Pourtant, les premiers signes donnés allaient tous dans le sens d’une
nouvelle tentative de « synthèse » a la sauce hollandaise bien connue.
Sa première semaine de candidat du PS l’a ainsi conduit à aller
rencontrer, à sa demande, le Premier ministre Bernard Cazeneuve puis
François Hollande. Sur France 2, lundi 30 janvier au soir, il a ainsi
déclaré n’avoir « jamais considéré que le bilan du quinquennat était indéfendable » et ce contrairement à ce que disait, par exemple, Arnaud Montebourg dans la primaire. Il ne cesse de répéter qu’il faut « se tourner vers l’avenir ». Comment est-ce possible avec ceux qui défendent le passé ?

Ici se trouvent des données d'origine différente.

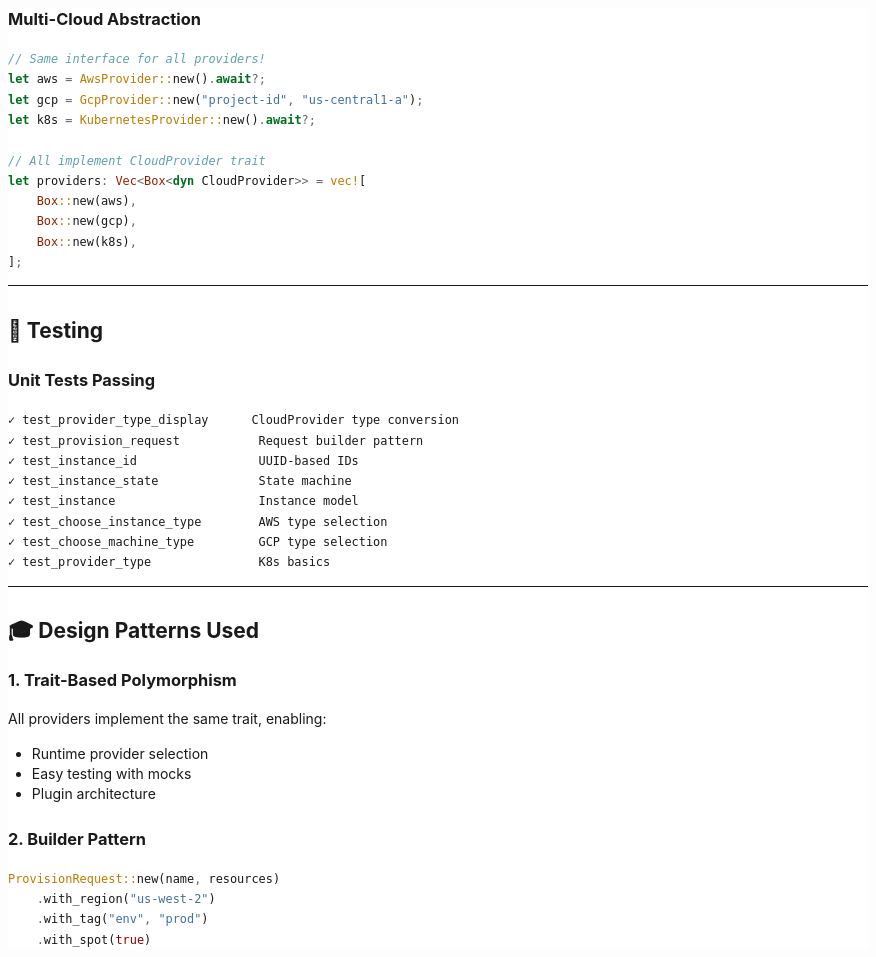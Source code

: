 ### Multi-Cloud Abstraction

```rust
// Same interface for all providers!
let aws = AwsProvider::new().await?;
let gcp = GcpProvider::new("project-id", "us-central1-a");
let k8s = KubernetesProvider::new().await?;

// All implement CloudProvider trait
let providers: Vec<Box<dyn CloudProvider>> = vec![
    Box::new(aws),
    Box::new(gcp),
    Box::new(k8s),
];
```

---

## 🧪 Testing

### Unit Tests Passing

```
✓ test_provider_type_display      CloudProvider type conversion
✓ test_provision_request           Request builder pattern
✓ test_instance_id                 UUID-based IDs
✓ test_instance_state              State machine
✓ test_instance                    Instance model
✓ test_choose_instance_type        AWS type selection
✓ test_choose_machine_type         GCP type selection
✓ test_provider_type               K8s basics
```

---

## 🎓 Design Patterns Used

### 1. Trait-Based Polymorphism

All providers implement the same trait, enabling:
- Runtime provider selection
- Easy testing with mocks
- Plugin architecture

### 2. Builder Pattern

```rust
ProvisionRequest::new(name, resources)
    .with_region("us-west-2")
    .with_tag("env", "prod")
    .with_spot(true)
```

En réponse à ma question concernant la cohérence de sa candidature
avec celles que le PS propose aux élections législatives de juin, Benoît
Hamon a aussi été très clair. C’était dans une vidéo en direct sur sa
page Facebook le 2 février. Un internaute lui a demandé s’il soutenait
la candidature de Mme El Khomri pour être députée du 18e arrondissement de Paris en juin prochain. La réponse de Benoît Hamon est claire : « on
peut avoir combattu la loi travail sans considérer que le rassemblement
ne se fait qu’à la condition d’offrir la tête politique de qui que ce
soit ». A-t-on bien compris que Myriam El Khomri a le soutien de
Benoît Hamon pour les législatives ? Évidemment, cet argument « d’offrir
les têtes » vise à nous faire passer pour des guillotineurs. Ce ne sont
évidemment pas des têtes qu’il faut trancher mais les contradictions et
les grandes questions politiques du moment. J’ai déjà dit que je ne
demandais pas de têtes sur des piques mais juste qu’on ne se paie pas la
tête des gens qui ont déjà été beaucoup trompés !

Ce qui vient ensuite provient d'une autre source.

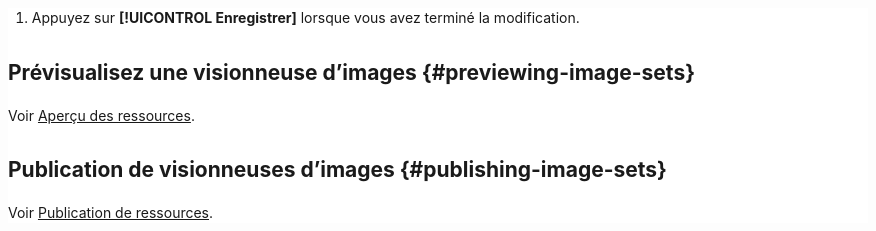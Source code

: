 1. Appuyez sur **[!UICONTROL Enregistrer]** lorsque vous avez terminé la modification.

## Prévisualisez une visionneuse d’images {#previewing-image-sets}

Voir [Aperçu des ressources](/help/assets/dynamic-media/previewing-assets.md).

## Publication de visionneuses d’images {#publishing-image-sets}

Voir [Publication de ressources](/help/assets/dynamic-media/publishing-dynamicmedia-assets.md).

El Khomri n’est évidemment pas la seule concernée. C’est une logique
politique qui est en cause. On ne peut prétendre former une majorité
cohérente pour abroger la loi El Khomri tout en proposant d’élire Mme El
Khomri comme députée. On ne peut prétendre écrire une nouvelle page en
reconduisant M. Valls dans sa circonscription d’Évry. On ne peut faire « battre le cœur de la gauche
» en proposant aux électeurs de réélire M. Le Foll dans la Sarthe ou M.

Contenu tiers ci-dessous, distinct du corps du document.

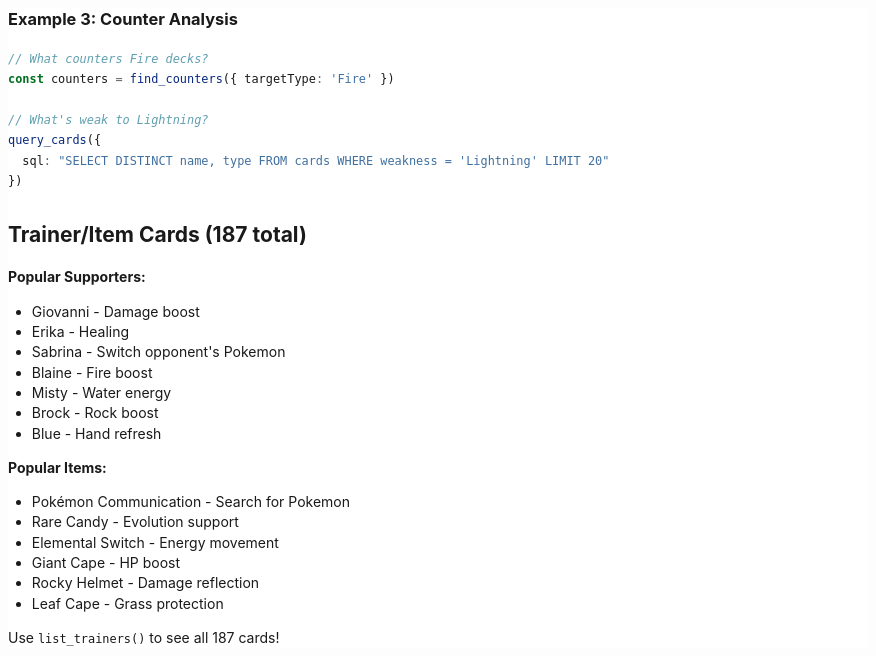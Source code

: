 ### Example 3: Counter Analysis
```typescript
// What counters Fire decks?
const counters = find_counters({ targetType: 'Fire' })

// What's weak to Lightning?
query_cards({
  sql: "SELECT DISTINCT name, type FROM cards WHERE weakness = 'Lightning' LIMIT 20"
})
```

## Trainer/Item Cards (187 total)

**Popular Supporters:**
- Giovanni - Damage boost
- Erika - Healing
- Sabrina - Switch opponent's Pokemon
- Blaine - Fire boost
- Misty - Water energy
- Brock - Rock boost
- Blue - Hand refresh

**Popular Items:**
- Pokémon Communication - Search for Pokemon
- Rare Candy - Evolution support
- Elemental Switch - Energy movement
- Giant Cape - HP boost
- Rocky Helmet - Damage reflection
- Leaf Cape - Grass protection

Use `list_trainers()` to see all 187 cards!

Sapin dans l’Indre, etc... Et comment croire aux promesses de
réorientation de l’Union européenne par ceux-là même qui ont approuvé la
non-renégociation du traité budgétaire Sarkozy-Merkel en 2012 ?
Le journal Le Monde a compté : pas moins de 16 ministres
actuels sont présentés par le PS pour les législatives de juin prochain,
sans compter les trois que je viens de citer à l’instant. Ce sera donc
une vingtaine au total ! Sont par exemple déjà investis outre Mme El
Khomri, le très vallsiste Jean-Marie Le Guen, le ministre des budgets
d’austérité Christian Eckert, la ministre du burn-out des hôpitaux
Marisol Touraine, les ministres de la reconduction de l’état d’urgence
et des violences policières non sanctionnées Jean-Jacques Urvoas et
Bruno Le Roux, etc...
La question est encore plus profonde que ça. Le PS a investi déjà 400
candidats aux élections législatives sur les 577 circonscriptions du
pays. Un citoyen a fait un décompte très précis
des engagements des uns et des autres. Le résultat est sans appel.
Parmi les 400 candidats du PS, les deux-tiers ont été des soutiens
actifs et enthousiastes de toutes les mesures des gouvernements Ayrault
et Valls : traité budgétaire européen en 2012, pacte de responsabilité
et crédit d’impôt compétitivité, loi Macron, loi Travail, etc. Cela
représente 255 candidats. À l’inverse seuls 14% des candidats, soit une
cinquantaine, ont émis des critiques régulières. Les autres ont
savamment évité de prendre des positions trop claires. C’est encore plus
édifiant si l’on regarde uniquement les députés sortants réinvestis !
Là, ce sont 86% des députés sortants réinvestis qui ont approuvé la
ligne de François Hollande depuis 2012 ! Soit 143 députés que Benoît
Hamon et le PS proposent donc de reconduire !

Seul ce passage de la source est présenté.